Who's Returning To The City

Are children, millenials and baby boomers returning to cities? The best answer: sometimes, sometimes, and maybe not.

August 17, 2013, 11:27 PM PDT

By Michael Lewyn @mlewyn

Recently, there’s been a lot of Internet chatter about who likes cities and who likes suburbs: posts and articles about children abandoning cities, children not abandoning cities, millenials returning to urban centers and baby boomers doing the same.  Which of these stories is supported by data?

First of all, I note that no trend applies everywhere.  Places that are growing rapidly are growing in all age groups, while declining cities like Cleveland are declining in a wide variety of age groups.

So I’m going to focus not on the extremes of growth and decline, but on a few large, walkable cities that have shown modest growth and decline:Manhattan and the five cities outside New York with the highest transit ridership (Boston, San Francisco, Chicago, Philadelphia and Washington).*

The trend among children is complex.  On the one hand, the number of children over 5 declined in most cities between the 2000 and 2010 Censuses.  On the other hand, in most places the number of children age 0-5 increased in each of the cities studied except population-losing Chicago.   Is this the beginning of a long-term trend?  Or are parents just waiting a few extra years to move to the suburbs?  I can’t say.

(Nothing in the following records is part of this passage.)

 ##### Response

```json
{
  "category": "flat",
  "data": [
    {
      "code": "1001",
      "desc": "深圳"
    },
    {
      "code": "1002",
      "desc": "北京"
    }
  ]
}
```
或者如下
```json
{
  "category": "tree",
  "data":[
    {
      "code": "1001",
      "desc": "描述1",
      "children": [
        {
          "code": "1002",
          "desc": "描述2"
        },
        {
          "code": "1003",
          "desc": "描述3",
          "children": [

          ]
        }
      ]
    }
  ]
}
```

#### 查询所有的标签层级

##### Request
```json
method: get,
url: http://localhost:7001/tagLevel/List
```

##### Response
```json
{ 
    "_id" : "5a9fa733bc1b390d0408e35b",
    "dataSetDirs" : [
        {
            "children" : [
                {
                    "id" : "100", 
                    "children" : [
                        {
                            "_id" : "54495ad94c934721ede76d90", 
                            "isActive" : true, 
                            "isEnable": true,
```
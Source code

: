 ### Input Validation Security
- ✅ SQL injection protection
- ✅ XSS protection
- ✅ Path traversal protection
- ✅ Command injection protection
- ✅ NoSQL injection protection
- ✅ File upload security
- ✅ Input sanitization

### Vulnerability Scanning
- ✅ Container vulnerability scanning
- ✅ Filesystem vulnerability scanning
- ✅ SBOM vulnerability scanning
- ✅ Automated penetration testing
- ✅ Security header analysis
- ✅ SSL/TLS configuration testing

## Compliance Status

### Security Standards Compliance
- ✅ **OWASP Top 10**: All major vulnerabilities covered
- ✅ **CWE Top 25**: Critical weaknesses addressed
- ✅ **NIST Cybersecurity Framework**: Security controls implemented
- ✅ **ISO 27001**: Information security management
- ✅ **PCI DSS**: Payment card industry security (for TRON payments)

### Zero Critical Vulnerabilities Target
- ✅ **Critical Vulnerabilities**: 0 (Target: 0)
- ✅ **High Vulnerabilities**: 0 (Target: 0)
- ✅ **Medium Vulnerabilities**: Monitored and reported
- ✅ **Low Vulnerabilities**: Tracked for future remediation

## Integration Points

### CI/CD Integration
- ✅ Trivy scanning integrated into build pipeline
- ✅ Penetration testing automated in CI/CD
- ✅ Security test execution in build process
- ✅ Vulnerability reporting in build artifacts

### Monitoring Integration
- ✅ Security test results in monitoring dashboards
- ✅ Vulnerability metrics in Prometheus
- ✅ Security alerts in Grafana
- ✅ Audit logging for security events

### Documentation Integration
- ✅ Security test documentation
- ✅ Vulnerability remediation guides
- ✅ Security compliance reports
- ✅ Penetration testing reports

Millenials may indeed be moving back to cities- but not to all cities.   In four of my six cities, the population of millenials (persons aged 20-34) increased between 2000 and 2010: most notably in Washington (where this group increased by 23%) but also in Manhattan, Philadelphia, and Boston.  (In the latter two cities, the population increased by over 10%, more rapidly than the national population of this age group).  As you might expect from Chicago’s overall population decline, the millennial population decreased (although no more rapidly than the overall population).  Most puzzling was San Francisco, where the millennial population decreased very slightly (by about 3 percent) while the overall population went up, as did the population of young millenials (persons aged 20-24).**  

By contrast, 55-64 year olds (baby boomers old enough to be “empty nesters”) increased everywhere, by margins ranging from 21% in Chicago to 46% in San Francisco).  Does this mean baby boomers are returning to cities?  Not quite.  Nationally, the number of 55-64 year olds increased by about 50 percent between 2000 and 2010, so these cities’ growing baby-boomer population reflects the aging of an extremely large age group rather than migration.

So what does it all mean? My only takeaway is that the “millenials like cities” story is probably more true in more places than the “baby boomers like cities” story.  

*For a summary of my data, go to my personal blog; for raw data go to the Census web page. 

*However,San Francisco gained population through a slight increase in 45-54 year olds and 65+ year olds- groups that declined in some other cities.